I have never been someone who didn’t love babies or want to be around them. I grew up always wanting to babysit and someday have my own children. As I got older I got to experience watching my cousins be born and grow into the beautiful girls they are today. Later, I got to watch friends have babies and see those babies grow to children.
Finally, I had my own! Not, I am not going to lie, no part of having a baby, from pregnancy to 3 am wake ups has been entirely easy. But it has all been worth it. Now that my son is only a week from being 5 months old, I am honestly shocked. I always noted how quickly children grow, and I had no unrealistic assumptions that my own child would give me the time I needed to fully enjoy each stage, but my gosh, HOW IS HE THIS BIG???? I swear to you that he just started babbling and smiling to me, that I was just in that hospital for 3 days urging him to stop being a stubborn child! Yet, here we are, almost 5 months later and he does so much more than I would have imagined. He rolls both ways, he gives me a swoon worthy smile when I look at him from across the room, he knows what he wants when he wants it and is pretty damn good at portraying to me what he needs.

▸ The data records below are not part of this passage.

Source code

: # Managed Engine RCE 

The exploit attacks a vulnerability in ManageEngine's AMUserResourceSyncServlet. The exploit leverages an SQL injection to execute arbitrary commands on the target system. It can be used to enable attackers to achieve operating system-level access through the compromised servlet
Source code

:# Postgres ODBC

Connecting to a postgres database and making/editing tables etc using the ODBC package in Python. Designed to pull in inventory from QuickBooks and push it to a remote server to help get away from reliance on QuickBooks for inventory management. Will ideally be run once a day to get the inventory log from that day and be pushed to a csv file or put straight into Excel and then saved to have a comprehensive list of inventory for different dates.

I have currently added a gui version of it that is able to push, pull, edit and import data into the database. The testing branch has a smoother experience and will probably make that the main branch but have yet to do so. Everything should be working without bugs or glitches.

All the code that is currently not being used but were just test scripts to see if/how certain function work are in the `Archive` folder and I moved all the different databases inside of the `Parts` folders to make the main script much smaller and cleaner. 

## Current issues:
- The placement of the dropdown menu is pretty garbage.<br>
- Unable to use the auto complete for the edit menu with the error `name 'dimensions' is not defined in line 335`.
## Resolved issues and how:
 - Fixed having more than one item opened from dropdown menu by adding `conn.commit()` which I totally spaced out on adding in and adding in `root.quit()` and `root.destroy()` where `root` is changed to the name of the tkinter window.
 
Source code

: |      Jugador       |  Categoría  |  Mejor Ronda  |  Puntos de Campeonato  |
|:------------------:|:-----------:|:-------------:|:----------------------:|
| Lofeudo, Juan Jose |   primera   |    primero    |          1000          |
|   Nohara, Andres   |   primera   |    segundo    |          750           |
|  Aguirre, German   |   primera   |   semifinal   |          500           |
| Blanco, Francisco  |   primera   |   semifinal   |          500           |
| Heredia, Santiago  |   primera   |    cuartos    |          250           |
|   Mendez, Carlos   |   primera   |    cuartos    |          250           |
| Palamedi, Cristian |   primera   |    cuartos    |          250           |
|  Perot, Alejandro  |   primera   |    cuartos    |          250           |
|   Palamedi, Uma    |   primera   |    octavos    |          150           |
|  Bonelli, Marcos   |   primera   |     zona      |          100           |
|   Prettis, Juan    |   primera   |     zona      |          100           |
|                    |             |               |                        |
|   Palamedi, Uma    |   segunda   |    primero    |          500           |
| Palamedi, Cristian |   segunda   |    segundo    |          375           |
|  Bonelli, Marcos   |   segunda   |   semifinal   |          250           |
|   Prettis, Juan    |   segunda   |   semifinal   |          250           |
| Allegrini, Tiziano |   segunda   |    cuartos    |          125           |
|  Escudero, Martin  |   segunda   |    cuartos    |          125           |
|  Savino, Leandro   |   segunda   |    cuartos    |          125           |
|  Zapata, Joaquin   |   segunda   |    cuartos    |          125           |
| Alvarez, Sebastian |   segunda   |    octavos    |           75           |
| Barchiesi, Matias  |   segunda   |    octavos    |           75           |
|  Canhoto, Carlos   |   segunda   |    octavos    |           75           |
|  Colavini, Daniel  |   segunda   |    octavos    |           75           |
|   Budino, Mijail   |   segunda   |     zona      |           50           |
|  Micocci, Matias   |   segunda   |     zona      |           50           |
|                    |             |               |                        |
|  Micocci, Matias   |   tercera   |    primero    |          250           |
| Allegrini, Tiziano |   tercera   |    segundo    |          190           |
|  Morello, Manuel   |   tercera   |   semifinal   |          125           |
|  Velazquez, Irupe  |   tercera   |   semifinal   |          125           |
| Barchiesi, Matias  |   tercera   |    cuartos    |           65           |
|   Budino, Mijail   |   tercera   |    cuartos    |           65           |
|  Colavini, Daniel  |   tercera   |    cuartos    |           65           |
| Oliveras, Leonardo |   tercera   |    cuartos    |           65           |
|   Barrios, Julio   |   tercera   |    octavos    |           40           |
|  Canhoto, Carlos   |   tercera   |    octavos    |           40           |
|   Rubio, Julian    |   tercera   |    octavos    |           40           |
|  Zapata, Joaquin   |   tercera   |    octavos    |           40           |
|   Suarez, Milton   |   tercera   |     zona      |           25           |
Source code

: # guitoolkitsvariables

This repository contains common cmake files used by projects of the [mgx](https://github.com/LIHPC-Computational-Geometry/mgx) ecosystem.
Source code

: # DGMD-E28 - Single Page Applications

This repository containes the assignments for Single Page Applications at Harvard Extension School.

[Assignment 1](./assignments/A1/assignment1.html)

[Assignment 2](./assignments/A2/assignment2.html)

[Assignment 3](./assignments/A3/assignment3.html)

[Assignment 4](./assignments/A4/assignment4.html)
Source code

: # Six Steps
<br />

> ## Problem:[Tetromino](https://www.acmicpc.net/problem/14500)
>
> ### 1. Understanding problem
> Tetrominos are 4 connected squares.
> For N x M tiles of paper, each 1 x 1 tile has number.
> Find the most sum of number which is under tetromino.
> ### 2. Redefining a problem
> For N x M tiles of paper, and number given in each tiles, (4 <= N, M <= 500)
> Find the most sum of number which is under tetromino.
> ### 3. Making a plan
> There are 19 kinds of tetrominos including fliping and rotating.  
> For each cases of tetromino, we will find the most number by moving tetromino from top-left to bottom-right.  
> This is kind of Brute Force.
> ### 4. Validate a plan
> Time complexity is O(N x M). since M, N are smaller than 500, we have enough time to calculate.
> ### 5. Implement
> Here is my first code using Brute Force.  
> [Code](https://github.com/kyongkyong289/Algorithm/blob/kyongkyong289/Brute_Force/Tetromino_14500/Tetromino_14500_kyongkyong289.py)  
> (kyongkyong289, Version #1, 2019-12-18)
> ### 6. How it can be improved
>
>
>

Lately I have been missing those first few days. Although I don’t miss the exhaustion, or the stress, or how many times I cried to my partner telling him that I didn’t know what I was doing, I was finally able to hold my little, precious baby boy. While my love for him has only grow, I feel that I was not rested enough to fully enjoy those first few weeks, and there is so much I never got to do. Silly things like specific pictures, or crafts I wanted to do. I have to remind myself to stop. I have to pull myself out of missing the then, when I have this perfect tiny human loving me every day. Usually it is not that hard. The fact that I usually just have to call his name to get a HUGE smile on his face, reminds me in itself that he is the love I always knew I was missing. Reminds me that I need to make sure to take the time to play with him every day, take too many pictures every day, and to never stop telling him that I love him.
So, while these tiny humans will always grow too fast for my liking, I urge you all to remember that you always have more to look forward to. No matter how stressful certain stages may be, this is the life that you made, a part of you, and the only love that is unconditional and forever.